A Feminist Dictionary is an alternative dictionary written by Cheris Kramarae and Paula A. Treichler, with assistance from Ann Russo, originally published by Pandora Press in 1985.

A revised second edition of the text was published in 1992, under the title Amazons, Bluestockings, and Crones: A Feminist Dictionary. The dictionary contains over 2500 words and definitions from a feminist perspective and, in the words of reviewer Patricia Nichols, forces the reader "to consider who assembles the dictionaries usually consulted and to ask how the words have been chosen."
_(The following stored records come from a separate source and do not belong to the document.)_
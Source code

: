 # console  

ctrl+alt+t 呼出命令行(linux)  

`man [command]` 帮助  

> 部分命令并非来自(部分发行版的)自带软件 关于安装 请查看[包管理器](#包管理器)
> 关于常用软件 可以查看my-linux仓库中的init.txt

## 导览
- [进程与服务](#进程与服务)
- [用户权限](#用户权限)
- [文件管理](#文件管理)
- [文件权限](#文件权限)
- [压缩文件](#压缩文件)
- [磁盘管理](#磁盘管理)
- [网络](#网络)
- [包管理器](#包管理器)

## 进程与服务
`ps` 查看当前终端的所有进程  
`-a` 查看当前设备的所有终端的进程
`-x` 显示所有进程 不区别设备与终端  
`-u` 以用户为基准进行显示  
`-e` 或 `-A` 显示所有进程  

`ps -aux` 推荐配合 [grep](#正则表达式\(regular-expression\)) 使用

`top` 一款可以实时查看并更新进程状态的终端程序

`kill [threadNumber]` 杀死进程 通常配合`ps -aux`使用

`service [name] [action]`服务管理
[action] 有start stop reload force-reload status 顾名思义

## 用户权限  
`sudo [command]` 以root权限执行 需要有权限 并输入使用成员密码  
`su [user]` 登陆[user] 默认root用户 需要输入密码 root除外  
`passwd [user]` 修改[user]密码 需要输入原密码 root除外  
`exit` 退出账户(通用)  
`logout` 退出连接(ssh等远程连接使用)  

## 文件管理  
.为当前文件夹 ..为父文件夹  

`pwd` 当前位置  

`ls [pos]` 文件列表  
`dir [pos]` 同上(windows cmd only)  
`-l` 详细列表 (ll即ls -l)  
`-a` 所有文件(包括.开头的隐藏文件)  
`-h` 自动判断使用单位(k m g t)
A Feminist Dictionary does not adhere to lexicographical convention: rather than offering readers objective descriptions for each entry, it uses the dictionary format to wryly comment upon and critique gender dynamics. Nichols describes the resulting volume as a "sort of a cross between the OED and the Whole Earth Catalog". In a discussion of the pedagogical uses of A Feminist Dictionary in the literature classroom, scholars Barbara DiBernard and Sheila Reiter add on the work's origins: The same social conditions that necessitate college programs called “Women’s Studies,” bizarrely categorized as nontraditional, inspired its editors, Cheris Kramarae and Paula Treichler, to compile A Feminist Dictionary, originally published in 1985.

== Commentary ==
In "Gender, Language, and Discourse: A Review Essay", linguist Deborah Cameron claims that men and women use language differently. However, according to Cameron, it is not enough to simply acknowledge how men and women differ in their use of language. Instead, when raising concerns about language we should look at how language is interpreted or used.

The Dictionary has been used by scholars to address gaps in a variety of academic spheres including history, politics, economics, cultural studies, sexuality, and anatomy. Professors Ilya Parkins and Eva C. Karpinski involve its definition of "invisibility" in the "Introduction" to their work In/Visibility: Absences/Presence in Feminist Theory. For example, the Feminist Dictionary has been used to develop research in medical practice, film studies, and experimental design ethics.

In an analysis of several feminist dictionaries published between 1970 and 2006, the scholar Lindsay Rose Russell argues that the first and second editions of A Feminist Dictionary differ from each other in a way that reflects the shortcomings of feminist dictionary making on the whole: "The fate of A Feminist Dictionary, originally published in 1985, and reissued in 1992, as Amazons, Bluestockings and Crones, is, I think, telling of how the radical revolution proposed by feminist English language lexicography was (and is) tamed: as A Feminist Dictionary, the text threatens a theoretical frame (feminist) with which to supplant both the theoretical principles of lexicography and the kinds of dictionaries such principles have traditionally produced, but as Amazons, Bluestockings and Crones, the text becomes rather more like a harmless helpmate to the lexicographical tradition, a specialized dictionary of boutique terms (Amazon, bluestocking, crone) that dress up (or down) other more sober and conventional tomes. In this move from suffragist to supplement, feminist dictionaries have lost not only their revolutionary theoretical sophistication but also their potential to act as a usable past by which we can better understand the history of and imagine a future for the dictionary genre."